What’s the single easiest step most people take to look for a job? Send a resume to a position that has been posted online.
What’s one of the least effective ways to find a new job? Send resumes for positions that have been posted online.
The Internet age has brought with it many tools that can make the process of changing careers more efficient. I do not pine for the days before websites, when it was much harder to do research on perspective careers and employers. But the Internet can make the process of changing careers more difficult than it needs to be. This is especially true for lawyers who are looking to leave the practice of law, or make another significant career change.
As a career coach for lawyers, I know that the best way to explore an unfamiliar path is to make that exploration personal. If you can, when contacting people who know something about an option you are considering, choose to meet people in person or talk to them by phone. Too many lawyers conduct a majority of their career transition between their ears. That’s understandable. It can be safer to be lost in your own thoughts than actually talk to other people about them.
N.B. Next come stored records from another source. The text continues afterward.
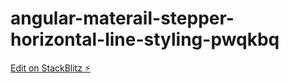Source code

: # angular-materail-stepper-horizontal-line-styling-pwqkbq

[Edit on StackBlitz ⚡️](https://stackblitz.com/edit/angular-materail-stepper-horizontal-line-styling-pwqkbq)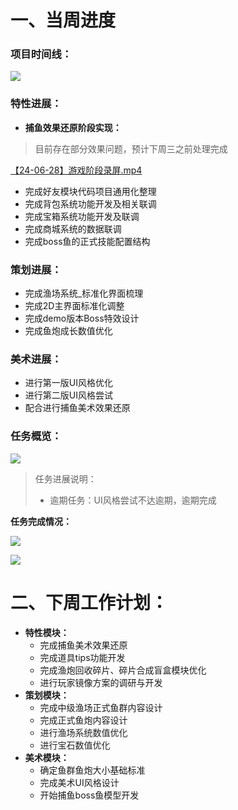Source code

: # 一、当周进度
### 项目时间线：
![](https://cdn.nlark.com/yuque/0/2024/png/12926950/1718350000070-4237dd44-12a4-43e4-99ba-613c23a75866.png?x-oss-process=image%2Fformat%2Cwebp)

### 特性进展：
+ **捕鱼效果还原阶段实现：**

> 目前存在部分效果问题，预计下周三之前处理完成
>

[【24-06-28】游戏阶段录屏.mp4](https://snh48group.yuque.com/attachments/yuque/0/2024/mp4/12926950/1719563304566-538daaf9-bac8-4a75-bf9a-8baa2a0036c4.mp4)

+ 完成好友模块代码项目通用化整理
+ 完成背包系统功能开发及相关联调
+ 完成宝箱系统功能开发及联调
+ 完成商城系统的数据联调
+ 完成boss鱼的正式技能配置结构

### 策划进展：
+ 完成渔场系统_标准化界面梳理
+ 完成2D主界面标准化调整
+ 完成demo版本Boss特效设计
+ 完成鱼炮成长数值优化

### 美术进展：
+ 进行第一版UI风格优化
+ 进行第二版UI风格尝试
+ 配合进行捕鱼美术效果还原

### 任务概览：
![](https://cdn.nlark.com/yuque/0/2024/png/12926950/1719564084265-9f6d7102-3638-4bc5-863e-dc5dee1914c4.png)

> 任务进展说明：
>
> + 逾期任务：UI风格尝试不达逾期，逾期完成
>

**任务完成情况：**

![](https://cdn.nlark.com/yuque/0/2024/png/12926950/1719564179789-2d87f347-9719-4607-8b14-d4c88eb9697f.png)

![](https://cdn.nlark.com/yuque/0/2024/png/12926950/1719564191747-4d9ebafb-51c0-404b-873e-4ad4b5943ca6.png)



# 二、下周工作计划：
+ **特性模块：**
    - 完成捕鱼美术效果还原
    - 完成道具tips功能开发
    - 完成渔炮回收碎片、碎片合成盲盒模块优化
    - 进行玩家镜像方案的调研与开发
+ **策划模块：**
    - 完成中级渔场正式鱼群内容设计
    - 完成正式鱼炮内容设计
    - 进行<font style="color:rgb(38, 38, 38);background-color:rgb(247, 247, 247);">渔场系统数值优化</font>
    - <font style="color:rgb(38, 38, 38);background-color:rgb(247, 247, 247);">进行宝石数值优化</font>
+ **美术模块：**
    - 确定鱼群鱼炮大小基础标准
    - 完成美术UI风格设计
    - 开始捕鱼boss鱼模型开发



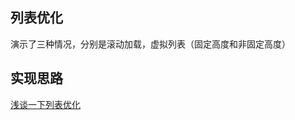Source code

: ## 列表优化

演示了三种情况，分别是滚动加载，虚拟列表（固定高度和非固定高度）

## 实现思路

[浅谈一下列表优化](https://github.com/bosens-China/blog/issues/23)
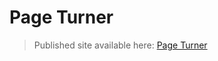 # Page Turner


> Published site available here: [Page Turner](https://cwilson1993.github.io/Page-Turner-PP1/)

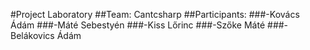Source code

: #Project Laboratory
##Team: Cantcsharp
##Participants:
  ###-Kovács Ádám
  ###-Máté Sebestyén
  ###-Kiss Lőrinc
  ###-Szőke Máté
  ###-Belákovics Ádám
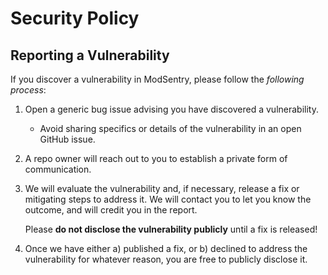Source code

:# Security Policy

## Reporting a Vulnerability

<!--- Use this section to tell people how to report a vulnerability.

Tell them where to go, how often they can expect to get an update on a reported vulnerability, what to expect if the vulnerability is accepted or declined, etc. -->

If you discover a vulnerability in ModSentry, please follow the _following process_:

1. Open a generic bug issue advising you have discovered a vulnerability.
   - Avoid sharing specifics or details of the vulnerability in an open GitHub issue.
2. A repo owner will reach out to you to establish a private form of communication.
3. We will evaluate the vulnerability and, if necessary, release a fix or mitigating steps to address it. We will contact you to let you know the outcome, and will credit you in the report.

   Please **do not disclose the vulnerability publicly** until a fix is released!

4. Once we have either a) published a fix, or b) declined to address the vulnerability for whatever reason, you are free to publicly disclose it.

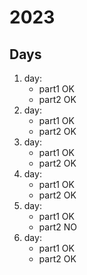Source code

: # 2023

## Days

1. day:
    - part1 OK
    - part2 OK
2. day:
    - part1 OK
    - part2 OK
3. day:
    - part1 OK
    - part2 OK
4. day:
    - part1 OK
    - part2 OK
5. day:
    - part1 OK
    - part2 NO
6. day:
    - part1 OK
    - part2 OK
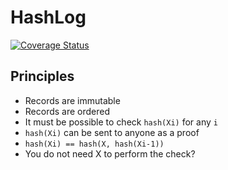 # HashLog
[![Coverage Status](https://coveralls.io/repos/github/ericgazoni/hlog/badge.svg?branch=master)](https://coveralls.io/github/ericgazoni/hlog?branch=master)

## Principles


- Records are immutable
- Records are ordered
- It must be possible to check `hash(Xi)` for any `i`
- `hash(Xi)` can be sent to anyone as a proof
- `hash(Xi) == hash(X, hash(Xi-1))`
- You do not need X to perform the check?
That’s why it can be helpful to handle your career transition as if it was 1999. That doesn’t mean you banish all Internet-based research. But imagine if you had to find out what you wanted to do next or who to talk to without consulting a website. What would you do if you had to rely primarily on conversations with other people such as librarians, friends, former colleagues, and other people you already know?
Try it. You might be surprised at how the job transition process becomes more fulfilling when you stop staring at a computer screen. And yes, I am aware of the irony involved in me providing this advice on a blog.
Irony noted; now go ahead and try it.